It squats in a corner, gathering dust.
And not that golden fairy-tale stuff, either.
Grimy, gritty dust,
The kind that shrouds, settles, and stains.
It’s a blanket now.


Eternity

 

       “Where are you going?” asked Max, one chilly December afternoon.
       Ivy looked up from her suitcase. “Home. It is winter break now, you know.”
       “No, it’s not,” Max insisted.
       “Well,” Ivy conceded as she rolled her eyes, “almost. I’m leaving a little bit early. My parents want to see me. And they want to go on a trip.”
       “Where?”
       “Skiing in France. I’ve always wanted to go, and they finally said yes.” Ivy picked up a pink skirt and folded it. She felt a little guilty about leaving Max, even though it was only two days early. “Didn’t I tell you?”
       “No.” Max sounded just the tiniest bit sulky.
       “Sorry, I thought I did. Anyway, don’t be mad. I’ll let you open your Christmas present early,” Ivy coaxed.
       Max unfroze enough to smile. “Okay. You better have gotten me something good, though.”
       Ivy laughed. “Oh, don’t you worry, it’s good.” She pulled out a big red package studded with snowflakes and penguins.
       “You sure know how to pick wrapping paper,” Max teased.

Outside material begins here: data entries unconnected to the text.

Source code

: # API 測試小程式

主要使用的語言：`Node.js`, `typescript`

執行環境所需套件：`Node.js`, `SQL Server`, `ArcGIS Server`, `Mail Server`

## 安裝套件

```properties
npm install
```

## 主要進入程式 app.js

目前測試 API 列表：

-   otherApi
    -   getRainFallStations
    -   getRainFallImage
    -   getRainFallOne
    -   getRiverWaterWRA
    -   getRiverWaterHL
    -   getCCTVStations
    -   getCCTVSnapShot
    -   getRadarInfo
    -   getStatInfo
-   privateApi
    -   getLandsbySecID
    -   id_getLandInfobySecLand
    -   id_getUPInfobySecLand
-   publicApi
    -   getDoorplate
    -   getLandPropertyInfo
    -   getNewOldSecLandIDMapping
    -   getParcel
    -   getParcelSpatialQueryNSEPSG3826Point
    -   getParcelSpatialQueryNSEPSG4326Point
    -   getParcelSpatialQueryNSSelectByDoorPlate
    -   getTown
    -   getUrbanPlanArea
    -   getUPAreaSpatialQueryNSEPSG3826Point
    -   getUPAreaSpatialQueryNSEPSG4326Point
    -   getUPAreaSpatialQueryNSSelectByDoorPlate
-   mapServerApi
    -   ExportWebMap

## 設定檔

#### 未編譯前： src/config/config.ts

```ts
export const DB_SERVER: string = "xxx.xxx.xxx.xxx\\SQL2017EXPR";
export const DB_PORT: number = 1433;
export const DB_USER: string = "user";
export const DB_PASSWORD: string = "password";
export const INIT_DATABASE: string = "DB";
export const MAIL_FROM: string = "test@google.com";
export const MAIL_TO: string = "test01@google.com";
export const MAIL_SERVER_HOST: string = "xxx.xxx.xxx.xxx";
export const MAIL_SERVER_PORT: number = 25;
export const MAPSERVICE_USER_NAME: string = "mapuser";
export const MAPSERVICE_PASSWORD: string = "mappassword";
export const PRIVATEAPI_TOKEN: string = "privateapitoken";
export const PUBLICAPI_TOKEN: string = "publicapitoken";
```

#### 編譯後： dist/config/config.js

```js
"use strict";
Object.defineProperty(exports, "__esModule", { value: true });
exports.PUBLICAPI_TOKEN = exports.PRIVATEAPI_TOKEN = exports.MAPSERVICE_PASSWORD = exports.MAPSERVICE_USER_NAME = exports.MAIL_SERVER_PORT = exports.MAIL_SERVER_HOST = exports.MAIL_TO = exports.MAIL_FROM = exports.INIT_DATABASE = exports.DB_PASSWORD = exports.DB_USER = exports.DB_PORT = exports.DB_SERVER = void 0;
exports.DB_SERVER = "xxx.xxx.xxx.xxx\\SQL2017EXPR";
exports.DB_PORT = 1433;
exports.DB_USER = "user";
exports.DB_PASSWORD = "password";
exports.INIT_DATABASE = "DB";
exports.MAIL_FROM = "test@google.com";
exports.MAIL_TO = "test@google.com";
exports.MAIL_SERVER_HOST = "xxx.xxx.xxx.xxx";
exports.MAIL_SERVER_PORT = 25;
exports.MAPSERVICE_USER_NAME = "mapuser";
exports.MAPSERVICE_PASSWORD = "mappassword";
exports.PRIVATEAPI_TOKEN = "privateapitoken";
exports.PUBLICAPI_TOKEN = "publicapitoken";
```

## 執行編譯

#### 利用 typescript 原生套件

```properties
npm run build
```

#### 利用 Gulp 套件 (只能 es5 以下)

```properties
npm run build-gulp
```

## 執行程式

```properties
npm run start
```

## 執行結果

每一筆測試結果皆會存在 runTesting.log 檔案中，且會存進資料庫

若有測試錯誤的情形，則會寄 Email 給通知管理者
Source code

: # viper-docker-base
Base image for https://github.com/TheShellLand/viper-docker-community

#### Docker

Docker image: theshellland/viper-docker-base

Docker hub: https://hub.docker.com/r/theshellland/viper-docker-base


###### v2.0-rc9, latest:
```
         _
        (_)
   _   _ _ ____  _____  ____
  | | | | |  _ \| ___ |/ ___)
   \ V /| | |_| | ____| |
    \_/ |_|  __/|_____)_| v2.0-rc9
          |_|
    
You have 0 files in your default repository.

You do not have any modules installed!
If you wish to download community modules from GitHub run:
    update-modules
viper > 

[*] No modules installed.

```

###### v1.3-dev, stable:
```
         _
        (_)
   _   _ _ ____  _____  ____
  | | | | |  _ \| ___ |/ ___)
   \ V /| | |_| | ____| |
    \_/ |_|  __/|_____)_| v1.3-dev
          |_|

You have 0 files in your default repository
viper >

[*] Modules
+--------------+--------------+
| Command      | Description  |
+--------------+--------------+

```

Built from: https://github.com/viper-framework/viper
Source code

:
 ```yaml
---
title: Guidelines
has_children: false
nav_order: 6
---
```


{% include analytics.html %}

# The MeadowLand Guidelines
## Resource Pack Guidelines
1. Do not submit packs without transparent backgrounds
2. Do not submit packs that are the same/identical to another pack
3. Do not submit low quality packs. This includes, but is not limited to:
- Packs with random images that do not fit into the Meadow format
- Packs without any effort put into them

       “Shut up! I like penguins,” Ivy informed her.
       “I’ll bet,” laughed Max, taking the gift and tugging at the ribbon.
       “Wait! Read the card first,” Ivy ordered.

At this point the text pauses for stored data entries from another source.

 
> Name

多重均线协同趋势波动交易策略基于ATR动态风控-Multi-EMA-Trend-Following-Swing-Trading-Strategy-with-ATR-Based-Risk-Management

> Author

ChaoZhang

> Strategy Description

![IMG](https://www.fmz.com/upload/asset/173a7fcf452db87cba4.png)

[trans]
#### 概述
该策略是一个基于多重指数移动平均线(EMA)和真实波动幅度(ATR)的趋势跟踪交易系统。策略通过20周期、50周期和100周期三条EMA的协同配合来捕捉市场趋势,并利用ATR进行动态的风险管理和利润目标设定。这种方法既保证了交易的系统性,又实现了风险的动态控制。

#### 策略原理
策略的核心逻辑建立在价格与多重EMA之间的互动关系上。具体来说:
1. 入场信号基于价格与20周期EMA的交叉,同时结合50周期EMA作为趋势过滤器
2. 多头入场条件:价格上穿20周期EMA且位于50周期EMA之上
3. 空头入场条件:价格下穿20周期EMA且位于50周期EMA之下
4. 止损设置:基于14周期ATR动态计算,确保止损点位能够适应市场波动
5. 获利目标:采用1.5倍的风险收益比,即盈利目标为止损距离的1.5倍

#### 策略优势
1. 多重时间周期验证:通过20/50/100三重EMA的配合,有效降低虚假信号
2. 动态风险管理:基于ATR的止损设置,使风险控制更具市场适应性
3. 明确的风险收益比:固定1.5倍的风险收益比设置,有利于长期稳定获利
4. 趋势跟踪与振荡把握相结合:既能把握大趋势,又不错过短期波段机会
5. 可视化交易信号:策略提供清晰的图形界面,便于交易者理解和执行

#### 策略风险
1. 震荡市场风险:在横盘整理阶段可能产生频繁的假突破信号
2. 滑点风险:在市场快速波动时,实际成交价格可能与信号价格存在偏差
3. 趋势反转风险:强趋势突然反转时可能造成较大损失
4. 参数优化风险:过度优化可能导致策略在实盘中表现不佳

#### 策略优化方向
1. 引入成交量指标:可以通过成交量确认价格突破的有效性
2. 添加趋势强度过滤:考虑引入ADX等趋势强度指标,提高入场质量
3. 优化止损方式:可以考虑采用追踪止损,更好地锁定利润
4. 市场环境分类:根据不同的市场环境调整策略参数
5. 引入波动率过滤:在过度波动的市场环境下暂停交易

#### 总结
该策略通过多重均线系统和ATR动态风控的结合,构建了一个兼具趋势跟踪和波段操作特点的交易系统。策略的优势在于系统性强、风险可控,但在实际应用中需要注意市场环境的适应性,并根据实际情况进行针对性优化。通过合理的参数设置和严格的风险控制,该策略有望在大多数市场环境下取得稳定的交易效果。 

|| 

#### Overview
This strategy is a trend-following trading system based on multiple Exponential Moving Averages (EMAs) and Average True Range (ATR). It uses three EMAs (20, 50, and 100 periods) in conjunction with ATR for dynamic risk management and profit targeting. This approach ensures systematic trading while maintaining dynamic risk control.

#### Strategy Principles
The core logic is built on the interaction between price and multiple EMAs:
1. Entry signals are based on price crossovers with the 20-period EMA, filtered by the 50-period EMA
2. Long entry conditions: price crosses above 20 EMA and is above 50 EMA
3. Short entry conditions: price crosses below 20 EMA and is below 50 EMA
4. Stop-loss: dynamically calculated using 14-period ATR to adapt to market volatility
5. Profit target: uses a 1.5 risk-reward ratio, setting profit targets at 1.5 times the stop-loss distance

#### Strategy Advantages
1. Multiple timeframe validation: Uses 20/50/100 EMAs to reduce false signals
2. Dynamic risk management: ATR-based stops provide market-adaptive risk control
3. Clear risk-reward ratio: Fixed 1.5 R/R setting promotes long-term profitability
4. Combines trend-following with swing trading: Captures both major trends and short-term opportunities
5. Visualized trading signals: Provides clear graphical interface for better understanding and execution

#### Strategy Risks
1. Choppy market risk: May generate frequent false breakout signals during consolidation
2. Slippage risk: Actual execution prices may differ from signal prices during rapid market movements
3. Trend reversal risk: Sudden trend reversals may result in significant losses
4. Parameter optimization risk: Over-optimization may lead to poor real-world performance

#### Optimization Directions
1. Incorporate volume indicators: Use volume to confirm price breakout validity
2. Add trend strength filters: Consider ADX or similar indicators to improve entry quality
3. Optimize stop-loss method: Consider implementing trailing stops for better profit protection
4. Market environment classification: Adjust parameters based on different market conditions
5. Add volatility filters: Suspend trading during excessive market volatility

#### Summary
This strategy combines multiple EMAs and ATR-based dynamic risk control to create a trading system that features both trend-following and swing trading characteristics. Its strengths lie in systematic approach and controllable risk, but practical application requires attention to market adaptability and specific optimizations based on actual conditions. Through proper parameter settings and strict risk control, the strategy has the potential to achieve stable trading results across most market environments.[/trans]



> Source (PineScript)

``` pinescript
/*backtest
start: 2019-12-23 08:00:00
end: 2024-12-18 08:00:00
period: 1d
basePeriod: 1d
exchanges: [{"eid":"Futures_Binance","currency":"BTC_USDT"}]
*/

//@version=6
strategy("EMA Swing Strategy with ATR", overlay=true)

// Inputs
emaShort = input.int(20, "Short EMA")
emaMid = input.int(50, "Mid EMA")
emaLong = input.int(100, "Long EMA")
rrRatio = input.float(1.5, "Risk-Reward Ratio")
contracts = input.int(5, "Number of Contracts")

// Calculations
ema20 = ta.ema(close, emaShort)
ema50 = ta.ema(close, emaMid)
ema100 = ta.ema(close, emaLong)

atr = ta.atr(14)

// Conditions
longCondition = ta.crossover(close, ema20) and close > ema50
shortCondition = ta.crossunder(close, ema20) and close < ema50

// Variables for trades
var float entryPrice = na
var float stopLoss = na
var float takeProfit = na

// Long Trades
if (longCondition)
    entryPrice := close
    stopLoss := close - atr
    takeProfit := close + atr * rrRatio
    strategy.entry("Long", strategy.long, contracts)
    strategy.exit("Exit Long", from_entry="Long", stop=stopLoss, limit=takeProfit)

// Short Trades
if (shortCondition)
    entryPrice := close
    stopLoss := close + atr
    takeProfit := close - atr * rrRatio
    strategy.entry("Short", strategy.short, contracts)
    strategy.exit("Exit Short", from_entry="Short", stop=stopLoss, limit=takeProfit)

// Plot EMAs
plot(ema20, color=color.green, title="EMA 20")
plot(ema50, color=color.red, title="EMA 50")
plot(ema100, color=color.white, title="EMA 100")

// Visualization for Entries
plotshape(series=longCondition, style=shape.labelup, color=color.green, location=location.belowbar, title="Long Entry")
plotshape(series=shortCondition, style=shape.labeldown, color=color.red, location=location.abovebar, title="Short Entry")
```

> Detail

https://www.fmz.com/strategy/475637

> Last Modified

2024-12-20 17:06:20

       “Yes, mother dear,” Max cooed. “And shall I keep the ribbon intact? And save the wrapping paper as well?”
       Ivy shoved her. “Just read the damn card!”

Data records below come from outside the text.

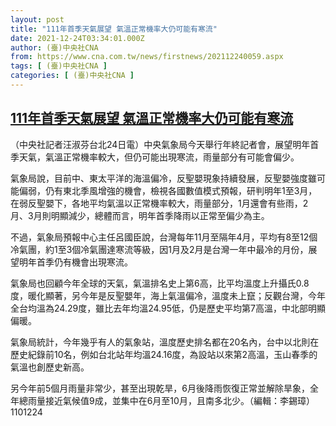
 ```yaml
---
layout: post
title: "111年首季天氣展望 氣溫正常機率大仍可能有寒流"
date: 2021-12-24T03:34:01.000Z
author: (臺)中央社CNA
from: https://www.cna.com.tw/news/firstnews/202112240059.aspx
tags: [ (臺)中央社CNA ]
categories: [ (臺)中央社CNA ]
---
```

<!--1640316841000-->
[111年首季天氣展望 氣溫正常機率大仍可能有寒流](https://www.cna.com.tw/news/firstnews/202112240059.aspx)
------

<div>
<div></div><div><p>（中央社記者汪淑芬台北24日電）中央氣象局今天舉行年終記者會，展望明年首季天氣，氣溫正常機率較大，但仍可能出現寒流，雨量部分有可能會偏少。</p><p>氣象局說，目前中、東太平洋的海溫偏冷，反聖嬰現象持續發展，反聖嬰強度雖可能偏弱，仍有東北季風增強的機會，檢視各國數值模式預報，研判明年1至3月，在弱反聖嬰下，各地平均氣溫以正常機率較大，雨量部分，1月還會有些雨，2月、3月則明顯減少，總體而言，明年首季降雨以正常至偏少為主。</p><p>不過，氣象局預報中心主任呂國臣說，台灣每年11月至隔年4月，平均有8至12個冷氣團，約1至3個冷氣團達寒流等級，因1月及2月是台灣一年中最冷的月份，展望明年首季仍有機會出現寒流。</p><p>氣象局也回顧今年全球的天氣，氣溫排名史上第6高，比平均溫度上升攝氏0.8度，暖化顯著，另今年是反聖嬰年，海上氣溫偏冷，溫度未上竄；反觀台灣，今年全台均溫為24.29度，雖比去年均溫24.95低，仍是歷史平均第7高溫，中北部明顯偏暖。</p><p>氣象局統計，今年幾乎有人的氣象站，溫度歷史排名都在20名內，台中以北則在歷史紀錄前10名，例如台北站年均溫24.16度，為設站以來第2高溫，玉山春季的氣溫也創歷史新高。</p><p>另今年前5個月雨量非常少，甚至出現乾旱，6月後降雨恢復正常並解除旱象，全年總雨量接近氣候值9成，並集中在6月至10月，且南多北少。（編輯：李錫璋）1101224</p></div>
</div>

       “Okay, okay, okay, keep your pants on,” said Max, shoving Ivy back. “Hm . . . ‘To: Max. Merry Christmas!’ Very original, Ive.”
       “Shut up and keep reading! And not out loud,” Ivy added.
       “Why not? You know what it says, ‘cause you wrote it, and I’m gonna know what it says anyway, and nobody else is here, so what’s the problem?” Max looked at Ivy quizzically.
       Ivy squirmed. “I don’t like it when people read my stuff out loud.”
       Max held up the card in disbelief. “This counts as ‘your stuff?’ ”
       “Well, why not? I wrote it. Anything I write counts as ‘my stuff.’ ”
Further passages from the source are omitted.